## [Problem details]
Please restate word for word the lines from the top of the entries through the line that contains "Given that $F$ is unitary, it follows that", and do not include any pictures.
=== Section Start ===
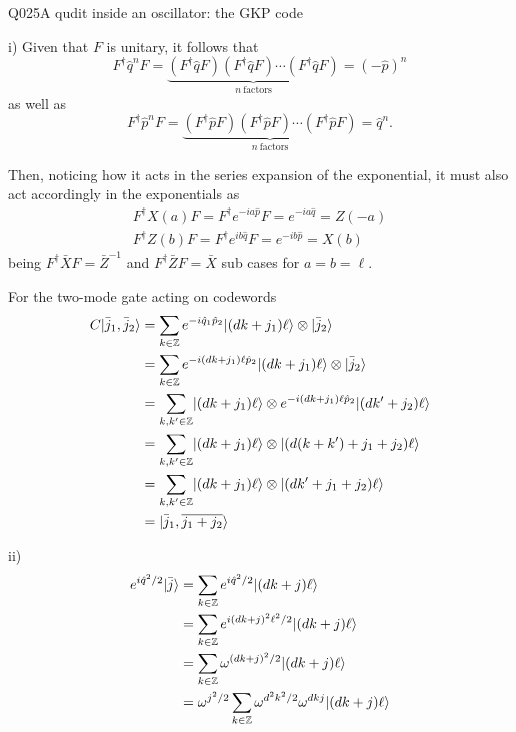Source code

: \begin{entry}{Q025}{A qudit inside an oscillator: the GKP code}
\begin{solution}[Part (d)]
i)
Given that $F$ is unitary, it follows that 
$$F^\dagger\hat q^n F= \underbrace{(F^\dagger \hat qF) (F^\dagger \hat qF) \cdots (F^\dagger \hat qF)}_{n\ \text{factors}}=(-\hat p)^n$$ as well as 
$$F^\dagger\hat p^n F= \underbrace{(F^\dagger \hat pF) (F^\dagger \hat pF) \cdots (F^\dagger \hat p F)}_{n\ \text{factors}}=\hat q^n.$$

Then, noticing how it acts in the series expansion of the exponential, it must also act accordingly in the exponentials as
\begin{equation}
\begin{split}
     F^\dagger X(a)F= F^\dagger e^{-ia\hat p}F= e^{-ia\hat q} = Z(-a)\\
     F^\dagger Z(b)F= F^\dagger e^{ib\hat q}F= e^{-ib\hat p} = X(b)
\end{split}
\end{equation}
being $F^\dagger \bar XF = \bar Z^{-1}$ and $F^\dagger \bar ZF = \bar X$ sub cases for $a=b=\ell$.

For the two-mode gate acting on codewords
\begin{equation}
    \begin{split}
        C\ket{\bar j_1, \bar j_2} &= \sum_{k\in\ZZ} e^{-i\hat q_1 \hat p_2}\ket{(dk+j_1)\ell} \otimes \ket{\bar j_2} \\
        &= \sum_{k\in\ZZ} e^{-i(dk+j_1)\ell\hat  p_2}\ket{(dk+j_1)\ell} \otimes \ket{\bar j_2}\\
        &= \sum_{k,k'\in\ZZ} \ket{(dk+j_1)\ell} \otimes e^{-i(dk+j_1)\ell\hat  p_2} \ket{(dk'+j_2)\ell}\\
        &= \sum_{k,k'\in\ZZ} \ket{(dk+j_1)\ell} \otimes \ket{(d(k+k')+j_1+j_2)\ell}\\ 
        &= \sum_{k,k'\in\ZZ} \ket{(dk+j_1)\ell} \otimes \ket{(dk'+j_1+j_2)\ell}\\ 
        &= \ket{\bar j_1, \overline{j_1 +j_2}}
    \end{split}
\end{equation}

ii) 
\begin{equation}
    \begin{split}
        e^{i\hat q^2/2} \ket{\bar j} &= \sum_{k\in\ZZ} e^{i\hat q^2/2}\ket{(dk+j)\ell}\\
        &=  \sum_{k\in\ZZ} e^{i(dk+j)^2\ell^2/2}\ket{(dk+j)\ell}\\
        &=  \sum_{k\in\ZZ} \omega^{(dk+j)^2/2}\ket{(dk+j)\ell}\\
        &=  \omega^{j^2/2} \sum_{k\in\ZZ} \omega^{d^2k^2/2} \omega^{dk j}\ket{(dk+j)\ell}
    \end{split}
\end{equation}


\end{solution}
\end{entry}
=== Section End ===
## [Your response]
Source code

: \begin{entry}{Q025}{A qudit inside an oscillator: the GKP code}
\begin{solution}[Part (d)]
i)
Given that $F$ is unitary, it follows that 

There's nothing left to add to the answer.